現実では、そこで一つの区切りがついています。
けれども、気持ちまで同じ日に整理されるわけではありません。
何が起きたのかわからない。
なぜそのような扱いを受けたのか納得できない。
言いたかったことを言えなかった。
相手の本当の気持ちを聞けなかった。
あれほど頑張ったのに、何も残らなかったように感じる。
こうしたものが残っていると、出来事は終わっていても、心の中ではまだ整理できていない状態になります。
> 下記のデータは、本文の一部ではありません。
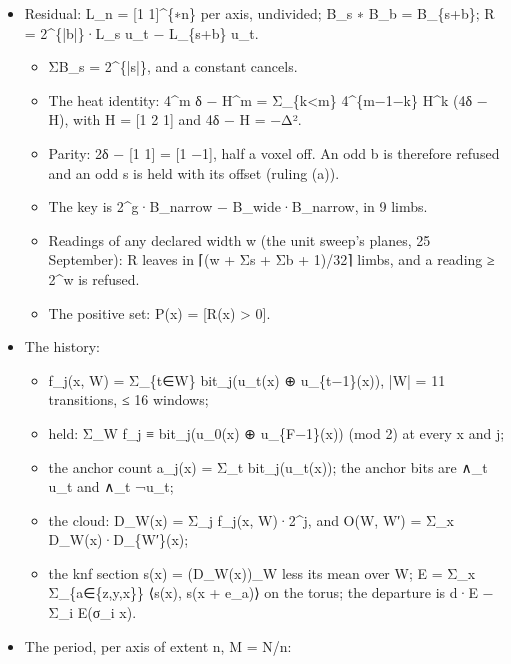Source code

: \begin{itemize}
\item Residual: L\_\allowbreak{}n = [1 1]\textasciicircum{}\{∗n\} per axis, undivided; B\_\allowbreak{}s ∗ B\_\allowbreak{}b = B\_\allowbreak{}\{s+b\}; R = 2\textasciicircum{}\{|b|\}·L\_\allowbreak{}s u\_\allowbreak{}t − L\_\allowbreak{}\{s+b\} u\_\allowbreak{}t.

\begin{itemize}
\item ΣB\_\allowbreak{}s = 2\textasciicircum{}\{|s|\}, and a constant cancels.
\item The heat identity: 4\textasciicircum{}m δ − H\textasciicircum{}m = Σ\_\allowbreak{}\{k<m\} 4\textasciicircum{}\{m−1−k\} H\textasciicircum{}k (4δ − H), with H = [1 2 1] and 4δ − H = −Δ².
\item Parity: 2δ − [1 1] = [1 −1], half a voxel off. An odd b is therefore refused and an odd s is held with its offset (ruling (a)).
\item The key is 2\textasciicircum{}g·B\_\allowbreak{}narrow − B\_\allowbreak{}wide·B\_\allowbreak{}narrow, in 9 limbs.
\item Readings of any declared width w (the unit sweep's planes, 25 September): R leaves in ⌈(w + Σs + Σb + 1)/32⌉ limbs, and a reading ≥ 2\textasciicircum{}w is refused.
\item The positive set: P(x) = [R(x) > 0].
\end{itemize}
\item The history:

\begin{itemize}
\item f\_\allowbreak{}j(x, W) = Σ\_\allowbreak{}\{t∈W\} bit\_\allowbreak{}j(u\_\allowbreak{}t(x) ⊕ u\_\allowbreak{}\{t−1\}(x)), |W| = 11 transitions, ≤ 16 windows;
\item held: Σ\_\allowbreak{}W f\_\allowbreak{}j ≡ bit\_\allowbreak{}j(u\_\allowbreak{}0(x) ⊕ u\_\allowbreak{}\{F−1\}(x)) (mod 2) at every x and j;
\item the anchor count a\_\allowbreak{}j(x) = Σ\_\allowbreak{}t bit\_\allowbreak{}j(u\_\allowbreak{}t(x)); the anchor bits are ∧\_\allowbreak{}t u\_\allowbreak{}t and ∧\_\allowbreak{}t ¬u\_\allowbreak{}t;
\item the cloud: D\_\allowbreak{}W(x) = Σ\_\allowbreak{}j f\_\allowbreak{}j(x, W)·2\textasciicircum{}j, and O(W, W′) = Σ\_\allowbreak{}x D\_\allowbreak{}W(x)·D\_\allowbreak{}\{W′\}(x);
\item the knf section s(x) = (D\_\allowbreak{}W(x))\_\allowbreak{}W less its mean over W; E = Σ\_\allowbreak{}x Σ\_\allowbreak{}\{a∈\{z,y,x\}\} ⟨s(x), s(x + e\_\allowbreak{}a)⟩ on the torus; the departure is d·E − Σ\_\allowbreak{}i E(σ\_\allowbreak{}i x).
\end{itemize}
\item The period, per axis of extent n, M = N/n:


\end{itemize}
そのため、何度も過去の出来事を思い出して確かめようとします。
「何か見落としていなかったか」
「別の意味があったのではないか」
「今なら答えがわかるのではないか」
と考えるのです。
執着しているのは、本当にその人なのか
別れた相手が忘れられないとき、
「私は今も、この人が好きなのだ」
と思うかもしれません。
もちろん、まだ愛情が残っている場合もあります。
ただ、実際には相手そのものではなく、相手から得ていた感覚を求めていることがあります。
一緒にいると、自分には価値があると思えた。
必要とされている感じがした。
一人ではないと思えた。
女性として見てもらえた。
将来が決まったように感じた。
困ったときに頼れる人がいると思えた。
関係が終わると、相手だけでなく、その人といることで得ていた感覚まで失います。
すると、
「あの人を取り戻したい」
という気持ちの中に、
「あの人といたときの感覚を取り戻したい」
という思いがあります。
ここを分けないままでは、その人しか自分を満たせないように感じます。
相手ではなく、あの頃の自分に戻りたい
過去の恋愛を思い出すとき、恋人との出来事だけでなく、その頃の自分を懐かしく感じることがあります。
恋をしていた自分。
誰かに必要とされていた自分。
将来に期待していた自分。
今より若く、体力もあった自分。
何かが始まると思っていた自分。
「あの人とやり直したい」という気持ちの中に、
「あの頃の私に戻りたい」
という思いが含まれていることがあります。
仕事への執着でも同じです。
以前は評価されていた。
多くの仕事を任されていた。
周囲から頼られていた。
成果を出すことができた。
その時期の自分と現在を比べ、
「今の私は、以前より価値が下がった」
と感じる。
すると、過去の役職や実績、働き方から離れにくくなります。
執着しているのは過去の環境だけではなく、その環境の中で感じていた自分の価値なのかもしれません。
頑張った時間を無駄にしたくない
長く続いた関係ほど、終わりを受け入れにくくなります。
何年も待った。
何度も相手を許した。
関係をよくするために努力した。
相手の事情を理解しようとした。
自分の希望を後回しにした。
仕事でも、
長い時間をかけて技術を身につけた。
会社のために尽くした。
休日も仕事をした。
理不尽なことにも耐えた。
そこまで頑張ってきたのに、望んでいた結果が得られなかった。
このとき、
「終わったと認めたら、これまでの努力が全部無駄になる」
と感じることがあります。
だから、もう一度関係を修復しようとする。
相手が変わる可能性を探す。
以前のやり方が今も通用すると証明しようとする。
相手や仕事を諦められないというより、これまでの自分の努力を無意味にしたくないのです。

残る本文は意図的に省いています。